Takie postawienie sprawy zupełnie nie podoba się Piłkarskiej Federacji Kamerunu, która już wezwała Barcelonę do natychmiastowego zwolnienia Eto`o na zgrupowanie kadry. "Barca" chce, by zawodnik do 12 stycznia pozostał w klubie i pojechał jedynie na gry pucharowe, argumentując tę decyzję rehabilitacją zawodnika po ciężkiej kontuzji.
"To nie do zaakceptowania. Chcemy Żeby Eto'o był zwolniony natychmiast, by mógł dołączyć do reszty zawodników trenujących w Burkina Faso" - oświadczył rzecznik kameruńskiej federacji. To właśnie na zgrupowaniu zapadnie decyzja, którzy zawodnicy pojadą na imprezę, a którzy wrócą do swoich klubów.

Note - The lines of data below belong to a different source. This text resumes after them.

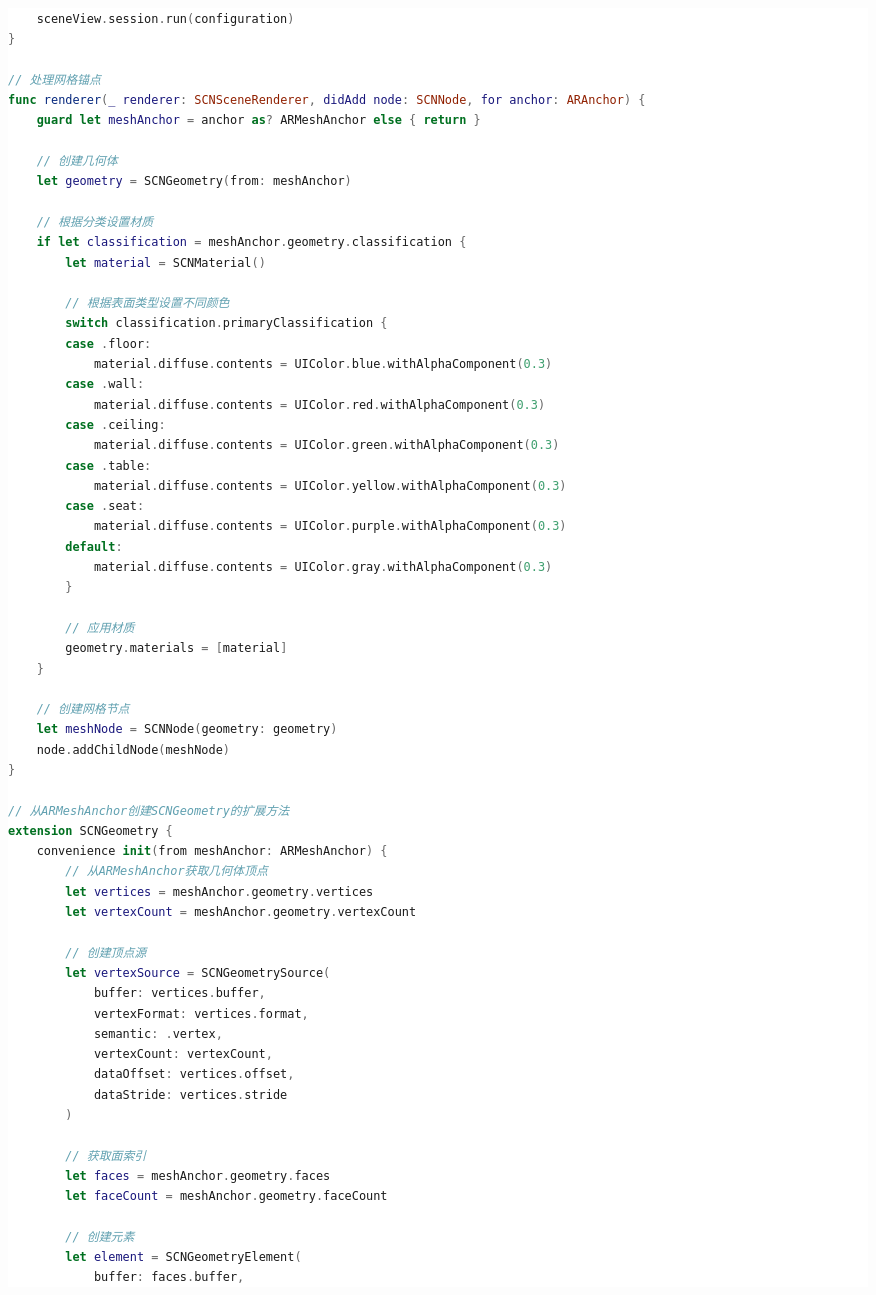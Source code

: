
 ```swift
    sceneView.session.run(configuration)
}

// 处理网格锚点
func renderer(_ renderer: SCNSceneRenderer, didAdd node: SCNNode, for anchor: ARAnchor) {
    guard let meshAnchor = anchor as? ARMeshAnchor else { return }
    
    // 创建几何体
    let geometry = SCNGeometry(from: meshAnchor)
    
    // 根据分类设置材质
    if let classification = meshAnchor.geometry.classification {
        let material = SCNMaterial()
        
        // 根据表面类型设置不同颜色
        switch classification.primaryClassification {
        case .floor:
            material.diffuse.contents = UIColor.blue.withAlphaComponent(0.3)
        case .wall:
            material.diffuse.contents = UIColor.red.withAlphaComponent(0.3)
        case .ceiling:
            material.diffuse.contents = UIColor.green.withAlphaComponent(0.3)
        case .table:
            material.diffuse.contents = UIColor.yellow.withAlphaComponent(0.3)
        case .seat:
            material.diffuse.contents = UIColor.purple.withAlphaComponent(0.3)
        default:
            material.diffuse.contents = UIColor.gray.withAlphaComponent(0.3)
        }
        
        // 应用材质
        geometry.materials = [material]
    }
    
    // 创建网格节点
    let meshNode = SCNNode(geometry: geometry)
    node.addChildNode(meshNode)
}

// 从ARMeshAnchor创建SCNGeometry的扩展方法
extension SCNGeometry {
    convenience init(from meshAnchor: ARMeshAnchor) {
        // 从ARMeshAnchor获取几何体顶点
        let vertices = meshAnchor.geometry.vertices
        let vertexCount = meshAnchor.geometry.vertexCount
        
        // 创建顶点源
        let vertexSource = SCNGeometrySource(
            buffer: vertices.buffer,
            vertexFormat: vertices.format,
            semantic: .vertex,
            vertexCount: vertexCount,
            dataOffset: vertices.offset,
            dataStride: vertices.stride
        )
        
        // 获取面索引
        let faces = meshAnchor.geometry.faces
        let faceCount = meshAnchor.geometry.faceCount
        
        // 创建元素
        let element = SCNGeometryElement(
            buffer: faces.buffer,
```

"Mamy nadzieję, że klub nie doprowadzi do sytuacji, w której będziemy rozważać podjęcie działań przeciwko nim" - dodaje rzecznik kameruńskiego związku, a jego wypowiedź przytacza serwis sport.pl.
W sporze pomiędzy federacjami a klubami uprzywilejowane są te pierwsze. Według przepisów FIFA przed turniejem o randzie Pucharu Narodów Afryki klub musi zwolnić piłkarza powołanego na imprezę już na dwa tygodnie przed jej rozpoczęciem.